Le CNPF, pour le désamorcer, offrira à la CGC le cadeau dont elle rêvait depuis l'époque d'André Malterre : un statut de l'encadrement. Signé par tous les syndicats, y compris la CGT, l'accord du 25 avril adopte une définition large du mot encadrement : « d'une part les ingénieurs et cadres et, d'autre part, les salariés, tels les agents de maîtrise, les techniciens et les VRP, dont la compétence, la qualification et les responsabilités le justifient, selon des critères déterminés au sein de chaque branche professionnelle ».

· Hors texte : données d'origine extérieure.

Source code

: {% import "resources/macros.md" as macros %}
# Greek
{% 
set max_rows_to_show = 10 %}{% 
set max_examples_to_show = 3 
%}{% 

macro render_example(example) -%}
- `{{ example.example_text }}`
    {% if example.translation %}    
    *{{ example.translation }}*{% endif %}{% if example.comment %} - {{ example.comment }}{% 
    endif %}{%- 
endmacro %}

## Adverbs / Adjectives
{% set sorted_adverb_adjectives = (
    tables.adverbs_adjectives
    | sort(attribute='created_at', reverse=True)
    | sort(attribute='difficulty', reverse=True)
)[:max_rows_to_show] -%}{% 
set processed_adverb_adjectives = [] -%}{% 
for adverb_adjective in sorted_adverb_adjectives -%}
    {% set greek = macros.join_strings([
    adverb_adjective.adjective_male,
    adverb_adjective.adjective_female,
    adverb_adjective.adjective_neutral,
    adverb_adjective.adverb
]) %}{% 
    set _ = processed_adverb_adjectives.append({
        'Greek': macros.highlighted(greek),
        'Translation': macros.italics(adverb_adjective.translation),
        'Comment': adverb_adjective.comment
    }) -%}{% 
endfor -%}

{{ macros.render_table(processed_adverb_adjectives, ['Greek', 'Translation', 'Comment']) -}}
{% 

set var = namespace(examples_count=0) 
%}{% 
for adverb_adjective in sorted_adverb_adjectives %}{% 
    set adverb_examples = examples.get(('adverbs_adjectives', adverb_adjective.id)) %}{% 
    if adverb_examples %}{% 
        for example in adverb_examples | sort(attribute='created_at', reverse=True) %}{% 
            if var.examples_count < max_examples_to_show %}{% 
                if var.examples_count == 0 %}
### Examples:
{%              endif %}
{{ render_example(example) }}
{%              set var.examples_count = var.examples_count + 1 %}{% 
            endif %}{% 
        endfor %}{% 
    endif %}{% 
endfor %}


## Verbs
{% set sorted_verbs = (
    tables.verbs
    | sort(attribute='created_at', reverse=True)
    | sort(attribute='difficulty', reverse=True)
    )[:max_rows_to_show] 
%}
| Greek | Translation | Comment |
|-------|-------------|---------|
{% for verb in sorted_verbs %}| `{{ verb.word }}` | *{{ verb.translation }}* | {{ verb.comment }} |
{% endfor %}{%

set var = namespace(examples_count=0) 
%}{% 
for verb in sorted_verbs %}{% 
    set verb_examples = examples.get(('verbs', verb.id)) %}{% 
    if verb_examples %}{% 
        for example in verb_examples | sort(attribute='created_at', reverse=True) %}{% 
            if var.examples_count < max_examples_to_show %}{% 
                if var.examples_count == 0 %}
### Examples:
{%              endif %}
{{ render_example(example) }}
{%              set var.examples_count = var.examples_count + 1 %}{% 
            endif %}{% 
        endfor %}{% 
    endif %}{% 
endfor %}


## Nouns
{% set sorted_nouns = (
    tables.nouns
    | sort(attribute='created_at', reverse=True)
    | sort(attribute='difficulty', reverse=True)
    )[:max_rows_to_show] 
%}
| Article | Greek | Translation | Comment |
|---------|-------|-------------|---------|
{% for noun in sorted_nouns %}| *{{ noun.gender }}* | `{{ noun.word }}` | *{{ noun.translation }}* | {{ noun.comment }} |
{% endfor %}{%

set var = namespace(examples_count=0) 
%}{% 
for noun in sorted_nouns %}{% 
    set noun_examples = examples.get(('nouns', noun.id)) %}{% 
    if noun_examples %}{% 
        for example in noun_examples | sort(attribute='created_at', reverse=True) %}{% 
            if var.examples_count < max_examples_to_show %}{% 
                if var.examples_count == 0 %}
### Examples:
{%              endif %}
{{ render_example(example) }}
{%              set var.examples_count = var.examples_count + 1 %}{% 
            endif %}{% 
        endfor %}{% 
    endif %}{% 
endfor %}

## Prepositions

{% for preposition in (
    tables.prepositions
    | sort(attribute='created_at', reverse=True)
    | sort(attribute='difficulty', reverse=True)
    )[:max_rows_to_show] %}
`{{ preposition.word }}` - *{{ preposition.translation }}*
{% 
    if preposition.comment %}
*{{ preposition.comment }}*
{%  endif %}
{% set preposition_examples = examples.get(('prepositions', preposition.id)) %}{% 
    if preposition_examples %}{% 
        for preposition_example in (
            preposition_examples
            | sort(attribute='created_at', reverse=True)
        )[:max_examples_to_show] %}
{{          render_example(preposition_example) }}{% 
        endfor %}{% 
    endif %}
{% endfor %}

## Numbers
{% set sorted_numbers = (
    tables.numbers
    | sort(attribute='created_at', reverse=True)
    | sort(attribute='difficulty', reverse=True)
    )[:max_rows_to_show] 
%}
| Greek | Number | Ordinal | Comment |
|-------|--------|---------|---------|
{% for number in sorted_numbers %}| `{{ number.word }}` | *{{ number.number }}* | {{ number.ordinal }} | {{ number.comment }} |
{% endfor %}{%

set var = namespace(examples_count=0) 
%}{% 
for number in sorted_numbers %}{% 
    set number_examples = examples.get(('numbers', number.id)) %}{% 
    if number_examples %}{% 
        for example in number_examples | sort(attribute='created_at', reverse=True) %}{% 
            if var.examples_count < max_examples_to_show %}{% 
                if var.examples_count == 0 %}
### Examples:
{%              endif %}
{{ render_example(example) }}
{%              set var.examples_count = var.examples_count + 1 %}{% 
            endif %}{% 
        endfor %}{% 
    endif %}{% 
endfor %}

Le gouvernement, de son côté, alerté par le reflux des voix des cadres sur les candidats de l'opposition aux municipales, élabore quelques projets ciblés sur les cols blancs, notamment des aides spécifiques à la création d'entreprise et l'institution de l'année sabbatique. Avec quelques résultats : jusque-là très virulente, la CGC, à la veille des vacances, appelle toutes les catégories à une « trêve sociale ». Accalmie passagère. La présentation, à l'automne, du budget 1984, où figure une surtaxe de 5 % sur les revenus supérieurs à 20 000 F, va rallumer la colère des cadres. À Paris, une nouvelle manifestation organisée le 3 octobre par la CGC, presque un an après celle de l'automne 1982, réunit plus du double de participants. Elle se poursuit par une journée d'action en province, le 5 octobre. Les slogans sont très politiques. Autre fait nouveau : aux cadres se mêlent cette fois des étudiants contestataires ou des médecins protestataires. L'année 1983 a bel et bien ressoudé le front des classes moyennes.

La « rébellion » des médecins

C'est la présence d'un ministre communiste à la Santé, Jack Ralite, qui aura été à l'origine du premier foyer de propagation. Il a suffi de quelques déclarations maladroites du ministre laissant soupçonner une remise en cause de l'exercice libéral de la médecine, d'une réforme des études médicales péchant par manque de concertation et d'un projet de réorganisation un peu précipité des carrières hospitalières pour mettre l'ensemble du corps médical en état de rébellion. Les facultés entrent en grève le 15 février. Les chefs de clinique enchaînent le 22 mars. La hiérarchie hospitalière suit à son tour le 22 avril. Sachant jouer à merveille des formes modernes de la communication, remarquablement organisés en petits comités d'action très soixante-huitards, les grévistes bénéficieront, tout au long des trois mois de conflit, du soutien affiché de la profession médicale. Car ces abcès de fixation servent de révélateur à un malaise bien plus profond, commun aux 160 000 médecins français.